With such a demand for quality education in the midst of all of these challenges, it becomes crucial to assess the ideal student/teacher ratio in primary and secondary classrooms.

Compared to sports

Would any football coach want to teach 150 players for only one hour each day? Is there any coach in his right mind who thinks he could develop a winning team with that formula?

Of course not. Instead, it’s best to limit the team to 40 or 50 players who demonstrate both motivation and aptitude for the game. Further, every coach should have a few assistants to work with individual players on specific elements of game play, such as kicking or quarterbacking.

In this case, the “student to teacher” ration is about 15:1. So why shouldn’t that be the plan for primary and secondary school classrooms?

NTCE primary school recommendations

At the primary level, each classroom teacher should be responsible for no more than 25 students per class. During very early primary education, including kindergarten and first grade, the teach should be responsible for no more than 20 students per class.

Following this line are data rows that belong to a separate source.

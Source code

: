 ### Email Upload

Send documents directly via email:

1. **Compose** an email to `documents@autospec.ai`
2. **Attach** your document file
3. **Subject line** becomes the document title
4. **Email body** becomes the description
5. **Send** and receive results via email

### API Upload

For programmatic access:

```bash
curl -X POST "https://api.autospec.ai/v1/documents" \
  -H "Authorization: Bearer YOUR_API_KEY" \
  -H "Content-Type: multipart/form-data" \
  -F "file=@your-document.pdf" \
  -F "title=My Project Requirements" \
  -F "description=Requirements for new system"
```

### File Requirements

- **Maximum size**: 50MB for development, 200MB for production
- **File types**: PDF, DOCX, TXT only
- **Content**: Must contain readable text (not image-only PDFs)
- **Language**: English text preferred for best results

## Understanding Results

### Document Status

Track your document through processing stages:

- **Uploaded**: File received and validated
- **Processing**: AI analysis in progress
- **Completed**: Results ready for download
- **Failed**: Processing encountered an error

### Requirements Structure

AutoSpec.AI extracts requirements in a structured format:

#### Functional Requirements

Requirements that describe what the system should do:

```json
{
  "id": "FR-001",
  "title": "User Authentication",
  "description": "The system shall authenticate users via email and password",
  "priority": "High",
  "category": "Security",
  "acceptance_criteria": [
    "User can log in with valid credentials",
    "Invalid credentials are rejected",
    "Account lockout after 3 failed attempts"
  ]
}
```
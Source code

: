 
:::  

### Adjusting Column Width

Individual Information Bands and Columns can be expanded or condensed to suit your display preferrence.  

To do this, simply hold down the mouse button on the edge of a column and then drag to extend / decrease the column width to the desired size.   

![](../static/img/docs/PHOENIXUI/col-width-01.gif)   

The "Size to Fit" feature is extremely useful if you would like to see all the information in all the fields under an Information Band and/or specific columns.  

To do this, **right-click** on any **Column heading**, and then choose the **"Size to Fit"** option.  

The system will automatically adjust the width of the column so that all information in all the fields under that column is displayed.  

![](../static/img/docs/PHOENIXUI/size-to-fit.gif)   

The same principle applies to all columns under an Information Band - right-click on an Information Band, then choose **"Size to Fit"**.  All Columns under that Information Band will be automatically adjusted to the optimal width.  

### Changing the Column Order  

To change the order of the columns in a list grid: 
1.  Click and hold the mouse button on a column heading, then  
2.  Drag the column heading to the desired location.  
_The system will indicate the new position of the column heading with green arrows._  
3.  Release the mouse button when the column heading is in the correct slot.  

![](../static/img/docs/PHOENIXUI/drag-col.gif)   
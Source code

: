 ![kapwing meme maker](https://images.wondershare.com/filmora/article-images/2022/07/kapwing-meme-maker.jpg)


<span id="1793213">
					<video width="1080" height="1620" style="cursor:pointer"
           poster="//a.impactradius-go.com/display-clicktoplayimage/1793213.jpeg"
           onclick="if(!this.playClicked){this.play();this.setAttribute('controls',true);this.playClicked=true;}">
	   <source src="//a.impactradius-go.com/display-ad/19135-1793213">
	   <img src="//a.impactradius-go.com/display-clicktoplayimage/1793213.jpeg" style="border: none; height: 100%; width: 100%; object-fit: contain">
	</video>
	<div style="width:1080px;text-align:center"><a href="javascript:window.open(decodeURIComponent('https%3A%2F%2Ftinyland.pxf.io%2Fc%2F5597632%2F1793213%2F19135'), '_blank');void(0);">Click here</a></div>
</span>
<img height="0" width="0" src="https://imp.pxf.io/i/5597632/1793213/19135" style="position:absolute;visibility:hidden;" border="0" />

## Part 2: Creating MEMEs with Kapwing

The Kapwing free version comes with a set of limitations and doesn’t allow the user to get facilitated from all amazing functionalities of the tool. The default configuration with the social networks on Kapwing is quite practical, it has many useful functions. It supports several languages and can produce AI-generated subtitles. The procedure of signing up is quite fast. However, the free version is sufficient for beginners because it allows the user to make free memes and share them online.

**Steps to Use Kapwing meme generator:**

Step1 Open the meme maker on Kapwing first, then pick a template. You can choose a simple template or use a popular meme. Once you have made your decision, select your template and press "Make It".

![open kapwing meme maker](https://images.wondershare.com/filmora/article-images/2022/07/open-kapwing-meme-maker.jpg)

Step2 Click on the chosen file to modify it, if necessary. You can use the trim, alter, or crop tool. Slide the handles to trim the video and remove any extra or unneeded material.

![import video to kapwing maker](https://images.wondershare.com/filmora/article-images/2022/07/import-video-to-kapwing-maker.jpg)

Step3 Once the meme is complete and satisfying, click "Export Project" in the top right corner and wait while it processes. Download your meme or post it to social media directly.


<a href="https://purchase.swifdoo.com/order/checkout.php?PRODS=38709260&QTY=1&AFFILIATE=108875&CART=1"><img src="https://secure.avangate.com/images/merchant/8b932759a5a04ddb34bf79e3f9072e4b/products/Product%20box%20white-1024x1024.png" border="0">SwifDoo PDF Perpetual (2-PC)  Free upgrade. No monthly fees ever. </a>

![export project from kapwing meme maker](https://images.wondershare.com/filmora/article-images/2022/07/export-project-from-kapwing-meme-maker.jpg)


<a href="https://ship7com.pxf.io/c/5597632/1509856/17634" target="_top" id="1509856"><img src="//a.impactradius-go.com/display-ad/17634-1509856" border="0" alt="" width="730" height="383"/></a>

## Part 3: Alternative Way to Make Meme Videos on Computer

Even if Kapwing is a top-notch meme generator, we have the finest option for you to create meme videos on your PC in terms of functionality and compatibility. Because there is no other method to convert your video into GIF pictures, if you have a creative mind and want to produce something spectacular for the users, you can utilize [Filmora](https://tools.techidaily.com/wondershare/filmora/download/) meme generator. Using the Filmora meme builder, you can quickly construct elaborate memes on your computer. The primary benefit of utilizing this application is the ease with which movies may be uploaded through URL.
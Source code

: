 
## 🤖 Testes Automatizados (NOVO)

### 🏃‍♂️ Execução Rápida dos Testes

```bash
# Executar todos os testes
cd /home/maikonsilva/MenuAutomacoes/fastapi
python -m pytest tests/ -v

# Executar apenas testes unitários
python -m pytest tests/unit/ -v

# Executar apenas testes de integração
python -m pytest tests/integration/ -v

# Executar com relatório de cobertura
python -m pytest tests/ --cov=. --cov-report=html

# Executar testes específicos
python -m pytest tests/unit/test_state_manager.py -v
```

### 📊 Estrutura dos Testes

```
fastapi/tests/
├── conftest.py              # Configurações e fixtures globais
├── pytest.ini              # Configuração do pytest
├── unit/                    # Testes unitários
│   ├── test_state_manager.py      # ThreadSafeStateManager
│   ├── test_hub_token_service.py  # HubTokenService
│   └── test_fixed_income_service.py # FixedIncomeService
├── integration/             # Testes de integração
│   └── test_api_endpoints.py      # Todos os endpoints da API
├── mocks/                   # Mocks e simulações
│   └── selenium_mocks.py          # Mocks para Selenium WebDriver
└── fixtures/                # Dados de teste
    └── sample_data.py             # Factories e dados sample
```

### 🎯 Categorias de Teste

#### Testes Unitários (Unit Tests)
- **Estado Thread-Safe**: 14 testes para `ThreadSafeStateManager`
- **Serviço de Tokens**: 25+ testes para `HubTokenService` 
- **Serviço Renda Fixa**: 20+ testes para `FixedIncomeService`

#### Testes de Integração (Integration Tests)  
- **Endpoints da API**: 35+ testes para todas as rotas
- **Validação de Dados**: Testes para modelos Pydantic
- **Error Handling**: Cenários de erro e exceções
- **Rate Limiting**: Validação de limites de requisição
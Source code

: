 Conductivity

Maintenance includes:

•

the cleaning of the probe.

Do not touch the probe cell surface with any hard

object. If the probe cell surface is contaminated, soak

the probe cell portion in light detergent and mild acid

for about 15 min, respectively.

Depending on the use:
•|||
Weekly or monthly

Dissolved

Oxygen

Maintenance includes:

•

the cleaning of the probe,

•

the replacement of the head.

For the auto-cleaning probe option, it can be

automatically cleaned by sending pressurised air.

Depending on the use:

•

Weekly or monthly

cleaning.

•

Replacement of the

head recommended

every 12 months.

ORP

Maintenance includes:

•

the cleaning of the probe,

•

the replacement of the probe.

At least one class period per day, or at least 30 minutes each day, the primary school teacher should have the opportunity to work independently of the classroom. This time period could be for curriculum planning or grading papers.

Each month, every primary school teacher should have half a day set aside to work outside of the classroom. This time should be used for long-range curriculum development.

Every teacher should also have the opportunity to participate in programs and seminars that are meant to improve his or her skills as a teacher. Attending these programs should be considered part of the teacher’s normal workload and each teacher should have at least 3 days per year allotted to this type of development.

NCTE secondary education recommendations

During secondary education, it is recommended that states, districts, and schools adopt a policy of no more than 20 students per class. A teacher’s entire workload should consist of no more than 80 students.

Any teacher who teaches 25 students during a 50-minute class period has two minutes for one-on-one interaction with each pupil. Of course, if the class size is larger than 25 students, that amount of time is reduced.

It’s also true that the more students there are in a class, the fewer the opportunities for each one to engage in class participation. This affects oral speaking development.

Further, the more students there are in a class, the greater the amount of time required to manage the classroom rather than actually teach the subject. This obviously has an impact on educational development.

Finally, the more students that there are in a class, the less likely it is that teachers will produce lessons that encourage high-level thought. Critical thinking skills are negatively affected in large classes.

Counseling

Of course, class size is not only important in primary and secondary education settings, but also in counseling sessions. People who participate in group therapy should do so within a small group, so that individual time for sharing issues and problems can be granted to each group participant. Further, the therapist will be in a better position to provide helpful advice to individuals in a smaller group setting.